Not in every case. Minimally invasive techniques often offer faster early recovery and less tissue disruption, but open surgery remains the better choice for some complex problems, multi-level disease, severe deformity, or revision surgery. The right approach is the one that achieves the goals of your operation safely.
What happens if I choose not to have surgery?
For many lumbar conditions, continued non-surgical care is reasonable, particularly when symptoms are stable or improving. The risk of waiting is greater when there is progressive weakness, unrelenting severe pain, or signs of cauda equina syndrome. Your specialist can describe how your specific condition tends to evolve without surgery.
Will I be able to bend, lift, and exercise normally afterwards?
Most people return to a wide range of activities after recovery. Specific limits depend on the procedure. After fusion, certain extreme motions may be slightly restricted. After decompression-only surgery, normal activity is usually possible once healing is complete. Your rehabilitation team will guide your gradual return.
Conclusion
Lumbar spine surgery is not a single operation but a family of procedures designed to relieve nerve compression, restore stability, and protect long-term function in the lower back. The right operation — and the right time to have it — depends on the underlying diagnosis, the pattern and severity of symptoms, how you have responded to non-surgical care, and your overall health.
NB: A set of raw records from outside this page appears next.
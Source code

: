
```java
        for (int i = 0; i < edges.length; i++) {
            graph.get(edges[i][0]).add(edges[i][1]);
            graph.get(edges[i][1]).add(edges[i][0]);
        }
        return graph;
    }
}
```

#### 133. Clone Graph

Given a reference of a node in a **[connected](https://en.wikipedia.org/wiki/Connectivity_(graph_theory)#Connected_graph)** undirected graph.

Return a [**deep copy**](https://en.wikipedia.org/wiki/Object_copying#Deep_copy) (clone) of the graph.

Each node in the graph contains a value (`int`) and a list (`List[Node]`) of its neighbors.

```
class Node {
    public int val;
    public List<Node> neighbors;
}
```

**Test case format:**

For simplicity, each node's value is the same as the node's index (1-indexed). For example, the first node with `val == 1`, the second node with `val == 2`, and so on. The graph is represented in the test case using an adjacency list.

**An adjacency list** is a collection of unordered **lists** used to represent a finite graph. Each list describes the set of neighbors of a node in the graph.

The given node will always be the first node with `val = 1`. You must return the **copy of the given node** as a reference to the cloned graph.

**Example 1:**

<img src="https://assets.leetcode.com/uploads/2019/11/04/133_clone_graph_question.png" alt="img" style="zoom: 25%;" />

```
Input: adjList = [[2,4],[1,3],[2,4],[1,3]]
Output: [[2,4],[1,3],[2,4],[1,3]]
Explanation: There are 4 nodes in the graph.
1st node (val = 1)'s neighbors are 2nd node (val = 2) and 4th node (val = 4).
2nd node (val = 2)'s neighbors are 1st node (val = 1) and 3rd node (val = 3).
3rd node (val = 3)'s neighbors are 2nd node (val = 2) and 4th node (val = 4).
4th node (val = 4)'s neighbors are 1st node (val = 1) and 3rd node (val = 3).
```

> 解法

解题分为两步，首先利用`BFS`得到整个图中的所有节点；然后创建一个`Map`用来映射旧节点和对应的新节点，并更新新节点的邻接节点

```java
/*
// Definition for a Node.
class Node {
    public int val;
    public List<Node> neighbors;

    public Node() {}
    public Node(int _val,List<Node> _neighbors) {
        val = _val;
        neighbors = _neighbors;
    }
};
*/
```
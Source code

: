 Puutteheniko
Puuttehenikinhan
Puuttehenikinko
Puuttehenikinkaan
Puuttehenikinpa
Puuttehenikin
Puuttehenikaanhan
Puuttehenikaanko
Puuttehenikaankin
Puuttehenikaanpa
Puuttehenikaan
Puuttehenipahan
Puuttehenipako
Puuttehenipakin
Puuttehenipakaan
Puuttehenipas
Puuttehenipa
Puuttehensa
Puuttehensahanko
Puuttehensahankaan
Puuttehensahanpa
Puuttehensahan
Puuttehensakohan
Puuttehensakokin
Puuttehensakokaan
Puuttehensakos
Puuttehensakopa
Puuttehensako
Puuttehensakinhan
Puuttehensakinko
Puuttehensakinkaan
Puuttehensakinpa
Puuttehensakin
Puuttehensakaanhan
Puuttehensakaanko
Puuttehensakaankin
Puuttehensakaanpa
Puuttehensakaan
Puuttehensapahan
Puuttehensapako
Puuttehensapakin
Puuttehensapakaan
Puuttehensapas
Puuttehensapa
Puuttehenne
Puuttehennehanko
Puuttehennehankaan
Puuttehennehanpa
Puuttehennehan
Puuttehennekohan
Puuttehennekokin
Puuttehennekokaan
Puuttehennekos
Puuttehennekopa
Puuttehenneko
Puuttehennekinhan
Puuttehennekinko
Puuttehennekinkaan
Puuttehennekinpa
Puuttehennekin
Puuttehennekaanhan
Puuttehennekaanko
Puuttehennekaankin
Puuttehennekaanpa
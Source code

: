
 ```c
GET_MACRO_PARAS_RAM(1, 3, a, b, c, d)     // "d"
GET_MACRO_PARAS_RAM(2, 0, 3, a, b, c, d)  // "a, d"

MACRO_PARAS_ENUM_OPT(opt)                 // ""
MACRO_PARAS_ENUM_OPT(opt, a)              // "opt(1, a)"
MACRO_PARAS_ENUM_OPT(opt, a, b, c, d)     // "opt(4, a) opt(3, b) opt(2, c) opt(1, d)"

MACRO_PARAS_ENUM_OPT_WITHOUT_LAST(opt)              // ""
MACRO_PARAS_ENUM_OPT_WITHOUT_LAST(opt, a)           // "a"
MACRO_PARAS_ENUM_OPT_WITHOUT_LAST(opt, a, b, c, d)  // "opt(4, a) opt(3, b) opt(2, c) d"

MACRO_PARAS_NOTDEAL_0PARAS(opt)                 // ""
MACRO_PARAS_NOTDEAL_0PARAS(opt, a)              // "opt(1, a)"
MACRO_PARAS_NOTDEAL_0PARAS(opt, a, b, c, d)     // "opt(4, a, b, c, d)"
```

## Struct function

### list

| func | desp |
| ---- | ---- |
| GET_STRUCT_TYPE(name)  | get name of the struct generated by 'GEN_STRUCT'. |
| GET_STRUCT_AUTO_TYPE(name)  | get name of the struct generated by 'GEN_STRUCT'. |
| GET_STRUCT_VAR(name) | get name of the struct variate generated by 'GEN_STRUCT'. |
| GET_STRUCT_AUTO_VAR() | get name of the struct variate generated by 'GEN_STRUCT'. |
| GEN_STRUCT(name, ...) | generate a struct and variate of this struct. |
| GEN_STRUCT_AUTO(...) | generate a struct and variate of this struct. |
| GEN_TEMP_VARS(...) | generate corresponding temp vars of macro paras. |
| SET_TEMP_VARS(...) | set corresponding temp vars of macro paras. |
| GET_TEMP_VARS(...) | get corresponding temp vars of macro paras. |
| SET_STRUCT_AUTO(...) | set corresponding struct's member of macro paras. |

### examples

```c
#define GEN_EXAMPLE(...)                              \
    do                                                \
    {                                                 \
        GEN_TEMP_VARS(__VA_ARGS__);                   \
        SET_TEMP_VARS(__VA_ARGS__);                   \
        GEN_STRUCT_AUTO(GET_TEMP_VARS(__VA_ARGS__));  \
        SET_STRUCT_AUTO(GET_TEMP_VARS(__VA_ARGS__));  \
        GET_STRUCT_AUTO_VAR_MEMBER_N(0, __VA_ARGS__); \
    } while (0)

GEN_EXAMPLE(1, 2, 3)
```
For carefully selected patients, modern lumbar spine surgery offers meaningful relief from nerve-related pain, improved ability to walk and move, and protection against further nerve damage. Recovery takes time, and rehabilitation plays as important a role as the surgery itself. Realistic expectations, good preparation, and close partnership with your spine specialist and rehabilitation team give you the best chance of a strong long-term outcome.